Exercise inputs
---+---

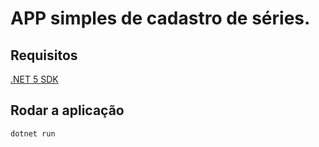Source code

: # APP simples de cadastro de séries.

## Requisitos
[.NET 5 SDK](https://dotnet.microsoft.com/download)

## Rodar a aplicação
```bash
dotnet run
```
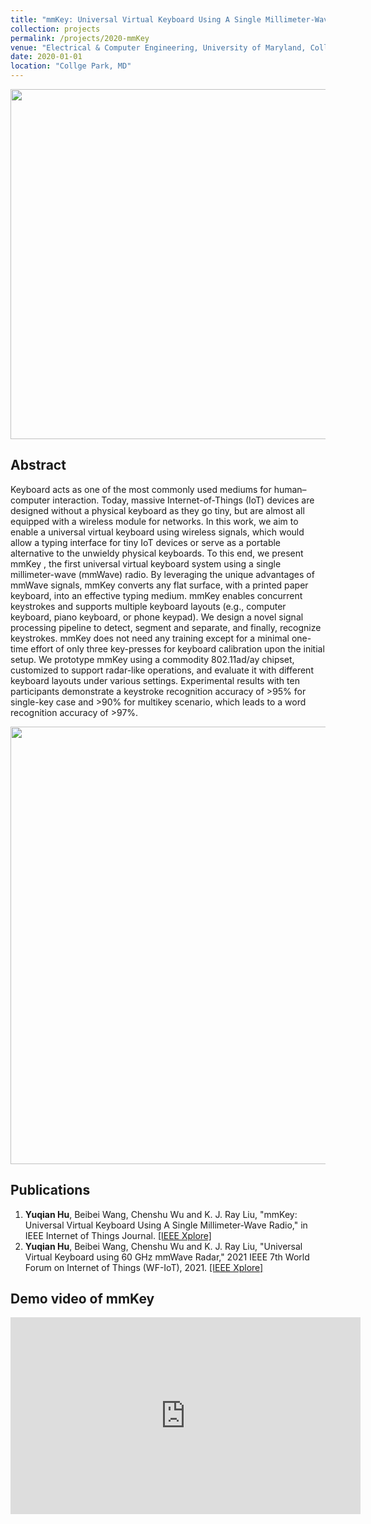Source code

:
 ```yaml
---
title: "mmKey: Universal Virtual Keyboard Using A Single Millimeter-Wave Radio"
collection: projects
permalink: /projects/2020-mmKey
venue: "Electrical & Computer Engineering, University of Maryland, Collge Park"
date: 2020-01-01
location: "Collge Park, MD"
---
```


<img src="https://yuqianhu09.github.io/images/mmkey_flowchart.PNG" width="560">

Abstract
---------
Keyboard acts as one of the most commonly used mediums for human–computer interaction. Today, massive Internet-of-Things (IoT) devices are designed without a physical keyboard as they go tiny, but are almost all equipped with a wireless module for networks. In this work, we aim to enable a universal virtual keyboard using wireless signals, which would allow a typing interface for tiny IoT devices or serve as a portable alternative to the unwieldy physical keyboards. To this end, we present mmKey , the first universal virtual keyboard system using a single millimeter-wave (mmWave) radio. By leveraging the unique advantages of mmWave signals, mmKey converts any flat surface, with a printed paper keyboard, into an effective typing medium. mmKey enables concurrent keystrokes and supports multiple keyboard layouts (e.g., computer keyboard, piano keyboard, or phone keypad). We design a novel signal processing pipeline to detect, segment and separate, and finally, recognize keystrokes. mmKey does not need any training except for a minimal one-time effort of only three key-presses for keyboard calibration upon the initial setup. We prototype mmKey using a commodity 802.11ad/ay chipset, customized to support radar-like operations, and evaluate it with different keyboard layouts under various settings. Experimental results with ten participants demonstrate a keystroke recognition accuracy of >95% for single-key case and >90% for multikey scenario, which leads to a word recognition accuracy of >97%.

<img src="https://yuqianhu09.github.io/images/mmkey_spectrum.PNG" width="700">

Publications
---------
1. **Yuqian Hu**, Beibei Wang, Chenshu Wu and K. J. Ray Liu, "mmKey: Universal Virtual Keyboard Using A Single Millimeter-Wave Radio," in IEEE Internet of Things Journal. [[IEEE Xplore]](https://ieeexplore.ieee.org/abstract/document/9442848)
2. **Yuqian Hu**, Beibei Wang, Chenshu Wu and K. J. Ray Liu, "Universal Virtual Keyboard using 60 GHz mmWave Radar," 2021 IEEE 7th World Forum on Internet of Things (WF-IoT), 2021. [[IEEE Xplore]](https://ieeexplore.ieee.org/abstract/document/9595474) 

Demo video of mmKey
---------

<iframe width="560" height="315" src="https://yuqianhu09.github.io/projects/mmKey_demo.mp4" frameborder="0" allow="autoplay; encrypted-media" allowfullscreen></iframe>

---+---

Your assignment
Count the lines in the listing where the string "projects" appears, and give only the count.

Exercise output
3